Two of my favourite things are stories and time-travel. Everyone at Mudlark knows this. I like the layer that historical knowledge can apply to the everyday. It’s what Augmented Reality endeavours to do. Sometimes you don’t need apps, and sometimes you do. There are a few out there that have tackled history, so we thought we’d have a go at the future.

'Girl X' from Derby 2061
‘Girl X’ from Derby 2061

It started with Derby Train Station. I think we were just testing to see if Foursquare would let you make something up. It did. So we made an alternate version of the train station “location”. It was some time in the future, when a Monorail (the first sign of the future) arrives in town, and Toby started adding ‘tips’ about Memory Ports in the carriages (this set ended up setting the tone for the whole of the project).

On the next trip out of town, I checked into the future Derby Monorail Station on Foursquare instead of the present day version. The ‘Tip’, rather than a commercial for something around me, felt more like a story. It felt like a nugget of another layer. It made me want to find more. Add to that a healthy dose of Pat Cadigan and Philip K. Dick and the next thing you know there’s a spreadsheet and collaborative Google Map open and we’re barn-storming what Derby will be like in fifty years.

A bit of time and a fair bit of thinking later, and it’s ready to road test. Fifty locations scattered around Derby city-centre and Darley Abbey (where our studio is) exploring what the city might be like in fifty years’ time. There’s a story in it to find. In fact there are a few. There’s the story of new industry, of civilian life in a new culture changed by it, the story of buildings being repurposed, of politics, of clock-making and time.
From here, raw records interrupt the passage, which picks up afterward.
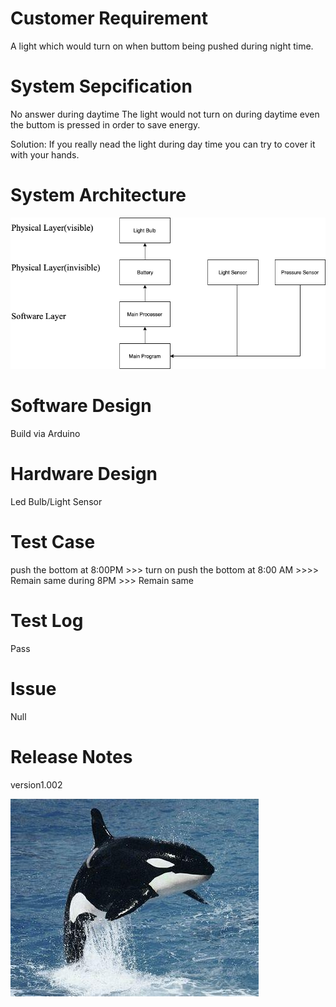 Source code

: # Customer Requirement
A light which would turn on when buttom being pushed during night time.

# System Sepcification
No answer during daytime
The light would not turn on during daytime even the buttom is pressed in order to save energy.

Solution: If you really nead the light during day time you can try to cover it with your hands.

# System Architecture
![image](https://github.com/pyqqc/IB-Computer-Science/blob/master/Untitled%20Diagram.png)

# Software Design
Build via Arduino

# Hardware Design
Led Bulb/Light Sensor

# Test Case
push the bottom at 8:00PM >>> turn on
push the bottom at 8:00 AM >>>> Remain same
during 8PM >>> Remain same


# Test Log
Pass

# Issue
Null


# Release Notes
version1.002

![image](https://github.com/pyqqc/IB-Computer-Science/blob/master/%E4%B8%8B%E8%BD%BD.jpg?raw=true)
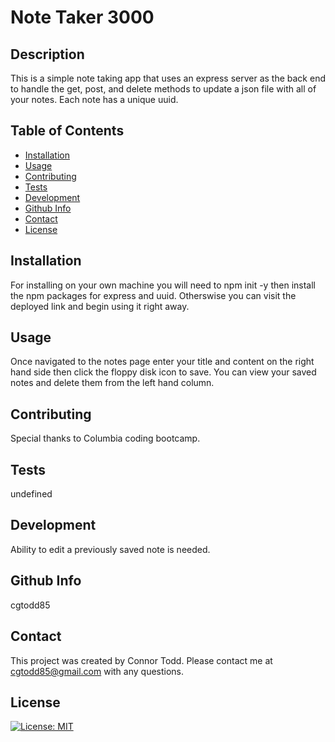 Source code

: # Note Taker 3000


  ## Description
  This is a simple note taking app that uses an express server as the back end to handle the get, post, and delete methods to update a json file with all of your notes. Each note has a unique uuid.

  ## Table of Contents

  - [Installation](#installation)
  - [Usage](#usage)
  - [Contributing](#contributing)
  - [Tests](#tests)
  - [Development](#Development)
  - [Github Info](#github)
  - [Contact](#contact)
  - [License](#license)

  ## Installation
  For installing on your own machine you will need to npm init -y then install the npm packages for express and uuid. Otherswise you can visit the deployed link and begin using it right away.

  ## Usage
  Once navigated to the notes page enter your title and content on the right hand side then click the floppy disk icon to save. You can view your saved notes and delete them from the left hand column.
  
  ## Contributing
  Special thanks to Columbia coding bootcamp.

  ## Tests
  undefined

  ## Development
  Ability to edit a previously saved note is needed.

  ## Github Info
  cgtodd85

  ## Contact
  This project was created by Connor Todd.
  Please contact me at cgtodd85@gmail.com with any questions.

  ## License
  [![License: MIT](https://img.shields.io/badge/License-MIT-yellow.svg)](https://opensource.org/licenses/MIT)
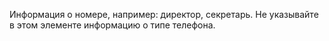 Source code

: 
Информация о номере, например: директор, секретарь. Не указывайте в этом элементе информацию о типе телефона.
All told by a female guide from the future.

Luckily, Foursquare have just released ‘Lists’, providing us with an easy way to share the whole story with users. Click here for that. We’re also making a Wiki for all the bits of story we’ve invented, and hope to add more to it if people add nuggets of their own to the locations.

Greg’s still on the fence about this project. He keeps asking me what ‘it’ is. So, for Greg:

It’s an experiment to find out the following:

  • Can you tell a story on Foursquare?
  • Will users engage with it?
  • Will Foursquare and it’s user base let you mess with the program?
  • How does it square up as the surface layer of a deeper story (tested out on the Wiki but possibly transferable to long-form print)?
  • Is it just me being me, or can checking in to things that aren’t there feel like the future (or past)?

It’s right on time to be something for a load of southerners to play with when they come to Derbyshire this week to immerse themselves in old industry at our Laptops & Looms three-day event, where we visit the historical heart of the Industrial Revolution, sitting in silk mills pondering the future.